WORK TASK
The required output is every record, written out exactly.

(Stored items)
::::::::

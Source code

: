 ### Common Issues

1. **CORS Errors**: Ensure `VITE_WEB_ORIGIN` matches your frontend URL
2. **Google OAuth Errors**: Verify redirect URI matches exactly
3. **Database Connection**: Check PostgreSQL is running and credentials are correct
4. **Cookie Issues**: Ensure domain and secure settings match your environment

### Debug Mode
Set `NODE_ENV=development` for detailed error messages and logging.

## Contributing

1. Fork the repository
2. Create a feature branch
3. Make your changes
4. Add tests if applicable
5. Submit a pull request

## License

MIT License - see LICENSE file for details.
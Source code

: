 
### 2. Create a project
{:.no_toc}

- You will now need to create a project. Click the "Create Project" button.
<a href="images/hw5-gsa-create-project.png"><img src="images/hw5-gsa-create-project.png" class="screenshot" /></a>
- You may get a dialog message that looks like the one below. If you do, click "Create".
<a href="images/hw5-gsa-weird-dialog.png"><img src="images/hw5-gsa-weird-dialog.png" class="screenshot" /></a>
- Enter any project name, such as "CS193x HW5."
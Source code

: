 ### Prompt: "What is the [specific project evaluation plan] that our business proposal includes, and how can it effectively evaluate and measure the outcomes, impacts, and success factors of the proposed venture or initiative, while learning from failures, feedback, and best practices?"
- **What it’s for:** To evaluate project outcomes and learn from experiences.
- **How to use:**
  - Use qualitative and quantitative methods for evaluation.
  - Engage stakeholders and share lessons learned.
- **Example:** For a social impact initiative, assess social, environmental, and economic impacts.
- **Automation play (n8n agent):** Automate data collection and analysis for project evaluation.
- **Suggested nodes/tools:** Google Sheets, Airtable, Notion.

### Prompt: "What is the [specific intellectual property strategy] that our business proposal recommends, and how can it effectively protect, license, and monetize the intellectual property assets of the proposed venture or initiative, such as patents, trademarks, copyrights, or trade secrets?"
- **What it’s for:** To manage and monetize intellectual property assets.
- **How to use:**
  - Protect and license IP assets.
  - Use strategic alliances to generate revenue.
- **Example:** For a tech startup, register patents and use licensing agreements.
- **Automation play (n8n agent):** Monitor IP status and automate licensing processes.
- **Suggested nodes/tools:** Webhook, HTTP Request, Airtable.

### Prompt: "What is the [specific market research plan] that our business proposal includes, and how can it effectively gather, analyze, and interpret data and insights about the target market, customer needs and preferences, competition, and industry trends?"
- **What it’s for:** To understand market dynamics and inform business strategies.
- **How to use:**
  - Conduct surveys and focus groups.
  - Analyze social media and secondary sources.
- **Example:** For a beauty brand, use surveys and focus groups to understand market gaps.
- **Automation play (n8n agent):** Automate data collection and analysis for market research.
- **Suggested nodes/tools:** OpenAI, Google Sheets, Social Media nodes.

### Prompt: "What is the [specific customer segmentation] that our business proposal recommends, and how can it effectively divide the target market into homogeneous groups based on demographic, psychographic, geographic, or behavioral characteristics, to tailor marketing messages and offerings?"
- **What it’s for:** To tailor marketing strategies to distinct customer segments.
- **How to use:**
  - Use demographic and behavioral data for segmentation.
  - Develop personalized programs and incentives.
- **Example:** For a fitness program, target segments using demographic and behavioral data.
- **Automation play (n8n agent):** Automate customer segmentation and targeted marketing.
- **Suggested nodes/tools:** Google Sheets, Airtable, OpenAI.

::::::::

OUTPUT FOR THIS EXERCISE
Source code

: ### Common Issues

1. **CORS Errors**: Ensure `VITE_WEB_ORIGIN` matches your frontend URL
2. **Google OAuth Errors**: Verify redirect URI matches exactly
3. **Database Connection**: Check PostgreSQL is running and credentials are correct
4. **Cookie Issues**: Ensure domain and secure settings match your environment

### Debug Mode
Set `NODE_ENV=development` for detailed error messages and logging.

## Contributing

1. Fork the repository
2. Create a feature branch
3. Make your changes
4. Add tests if applicable
5. Submit a pull request

## License

MIT License - see LICENSE file for details.
Source code

: 
### 2. Create a project
{:.no_toc}

- You will now need to create a project. Click the "Create Project" button.
<a href="images/hw5-gsa-create-project.png"><img src="images/hw5-gsa-create-project.png" class="screenshot" /></a>
- You may get a dialog message that looks like the one below. If you do, click "Create".
<a href="images/hw5-gsa-weird-dialog.png"><img src="images/hw5-gsa-weird-dialog.png" class="screenshot" /></a>
- Enter any project name, such as "CS193x HW5."
Source code

: ### Prompt: "What is the [specific project evaluation plan] that our business proposal includes, and how can it effectively evaluate and measure the outcomes, impacts, and success factors of the proposed venture or initiative, while learning from failures, feedback, and best practices?"
- **What it’s for:** To evaluate project outcomes and learn from experiences.
- **How to use:**
  - Use qualitative and quantitative methods for evaluation.
  - Engage stakeholders and share lessons learned.
- **Example:** For a social impact initiative, assess social, environmental, and economic impacts.
- **Automation play (n8n agent):** Automate data collection and analysis for project evaluation.
- **Suggested nodes/tools:** Google Sheets, Airtable, Notion.

### Prompt: "What is the [specific intellectual property strategy] that our business proposal recommends, and how can it effectively protect, license, and monetize the intellectual property assets of the proposed venture or initiative, such as patents, trademarks, copyrights, or trade secrets?"
- **What it’s for:** To manage and monetize intellectual property assets.
- **How to use:**
  - Protect and license IP assets.
  - Use strategic alliances to generate revenue.
- **Example:** For a tech startup, register patents and use licensing agreements.
- **Automation play (n8n agent):** Monitor IP status and automate licensing processes.
- **Suggested nodes/tools:** Webhook, HTTP Request, Airtable.

### Prompt: "What is the [specific market research plan] that our business proposal includes, and how can it effectively gather, analyze, and interpret data and insights about the target market, customer needs and preferences, competition, and industry trends?"
- **What it’s for:** To understand market dynamics and inform business strategies.
- **How to use:**
  - Conduct surveys and focus groups.
  - Analyze social media and secondary sources.
- **Example:** For a beauty brand, use surveys and focus groups to understand market gaps.
- **Automation play (n8n agent):** Automate data collection and analysis for market research.
- **Suggested nodes/tools:** OpenAI, Google Sheets, Social Media nodes.

### Prompt: "What is the [specific customer segmentation] that our business proposal recommends, and how can it effectively divide the target market into homogeneous groups based on demographic, psychographic, geographic, or behavioral characteristics, to tailor marketing messages and offerings?"
- **What it’s for:** To tailor marketing strategies to distinct customer segments.
- **How to use:**
  - Use demographic and behavioral data for segmentation.
  - Develop personalized programs and incentives.
- **Example:** For a fitness program, target segments using demographic and behavioral data.
- **Automation play (n8n agent):** Automate customer segmentation and targeted marketing.
- **Suggested nodes/tools:** Google Sheets, Airtable, OpenAI.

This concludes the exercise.